From the first line onward, reproduce the records exactly; the final line to include is the one holding "<i>Couple of rolls".

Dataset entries
----------------
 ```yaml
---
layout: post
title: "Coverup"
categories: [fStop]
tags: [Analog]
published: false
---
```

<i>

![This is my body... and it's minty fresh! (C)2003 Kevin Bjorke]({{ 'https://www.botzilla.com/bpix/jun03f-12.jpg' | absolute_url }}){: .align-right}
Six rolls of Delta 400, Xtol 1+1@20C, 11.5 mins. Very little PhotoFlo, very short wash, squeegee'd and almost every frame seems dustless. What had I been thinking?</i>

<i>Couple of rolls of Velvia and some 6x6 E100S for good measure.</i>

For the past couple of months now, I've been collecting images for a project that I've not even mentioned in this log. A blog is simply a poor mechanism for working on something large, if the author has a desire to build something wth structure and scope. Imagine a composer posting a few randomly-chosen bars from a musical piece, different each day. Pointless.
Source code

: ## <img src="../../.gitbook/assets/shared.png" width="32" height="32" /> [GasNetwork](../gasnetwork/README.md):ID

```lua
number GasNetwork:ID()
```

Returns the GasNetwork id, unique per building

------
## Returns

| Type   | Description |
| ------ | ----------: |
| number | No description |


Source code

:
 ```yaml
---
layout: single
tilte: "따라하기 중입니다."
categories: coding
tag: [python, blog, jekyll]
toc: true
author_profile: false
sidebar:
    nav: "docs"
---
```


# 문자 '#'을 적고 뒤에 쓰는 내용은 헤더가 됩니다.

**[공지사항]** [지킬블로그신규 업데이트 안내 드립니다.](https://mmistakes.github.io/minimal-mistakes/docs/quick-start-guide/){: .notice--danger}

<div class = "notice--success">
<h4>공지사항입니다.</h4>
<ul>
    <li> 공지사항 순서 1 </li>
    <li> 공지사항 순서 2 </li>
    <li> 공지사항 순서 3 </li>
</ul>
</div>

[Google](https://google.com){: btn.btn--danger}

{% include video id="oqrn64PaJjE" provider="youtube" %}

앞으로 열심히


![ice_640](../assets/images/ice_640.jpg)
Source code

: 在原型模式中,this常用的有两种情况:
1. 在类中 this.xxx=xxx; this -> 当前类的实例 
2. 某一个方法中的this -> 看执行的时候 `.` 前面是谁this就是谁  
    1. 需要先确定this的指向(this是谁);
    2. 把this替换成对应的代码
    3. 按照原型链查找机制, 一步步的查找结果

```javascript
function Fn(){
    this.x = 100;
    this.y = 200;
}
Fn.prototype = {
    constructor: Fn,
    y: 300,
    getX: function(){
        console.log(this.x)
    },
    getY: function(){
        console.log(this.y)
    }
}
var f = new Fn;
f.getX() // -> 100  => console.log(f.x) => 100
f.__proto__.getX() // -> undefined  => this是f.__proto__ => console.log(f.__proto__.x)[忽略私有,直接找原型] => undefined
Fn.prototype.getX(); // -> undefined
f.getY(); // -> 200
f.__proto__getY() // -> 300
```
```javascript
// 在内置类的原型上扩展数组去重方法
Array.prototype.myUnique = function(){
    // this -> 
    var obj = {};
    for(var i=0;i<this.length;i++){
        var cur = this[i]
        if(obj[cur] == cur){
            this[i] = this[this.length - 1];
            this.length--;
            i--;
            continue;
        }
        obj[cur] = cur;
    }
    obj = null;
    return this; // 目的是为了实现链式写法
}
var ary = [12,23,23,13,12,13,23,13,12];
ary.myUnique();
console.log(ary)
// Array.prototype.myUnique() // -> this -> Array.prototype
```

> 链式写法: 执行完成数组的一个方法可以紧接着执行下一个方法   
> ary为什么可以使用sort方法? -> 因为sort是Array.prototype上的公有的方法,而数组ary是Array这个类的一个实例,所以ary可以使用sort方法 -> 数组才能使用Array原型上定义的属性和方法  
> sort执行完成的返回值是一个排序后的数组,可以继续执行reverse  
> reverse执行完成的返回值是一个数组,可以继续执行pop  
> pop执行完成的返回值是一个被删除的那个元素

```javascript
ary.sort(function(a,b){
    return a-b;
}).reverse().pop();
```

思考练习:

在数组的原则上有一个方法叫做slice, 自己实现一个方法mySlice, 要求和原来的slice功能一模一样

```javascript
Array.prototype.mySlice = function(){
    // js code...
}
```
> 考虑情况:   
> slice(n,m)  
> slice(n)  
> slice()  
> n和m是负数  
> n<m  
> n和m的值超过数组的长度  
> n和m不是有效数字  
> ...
----------------
*Task answer*
 ```yaml
---
layout: post
title: "Coverup"
categories: [fStop]
tags: [Analog]
published: false
---
```

<i>

![This is my body... and it's minty fresh! (C)2003 Kevin Bjorke]({{ 'https://www.botzilla.com/bpix/jun03f-12.jpg' | absolute_url }}){: .align-right}
Six rolls of Delta 400, Xtol 1+1@20C, 11.5 mins. Very little PhotoFlo, very short wash, squeegee'd and almost every frame seems dustless. What had I been thinking?</i>

<i>Couple of rolls of Velvia and some 6x6 E100S for good measure.</i>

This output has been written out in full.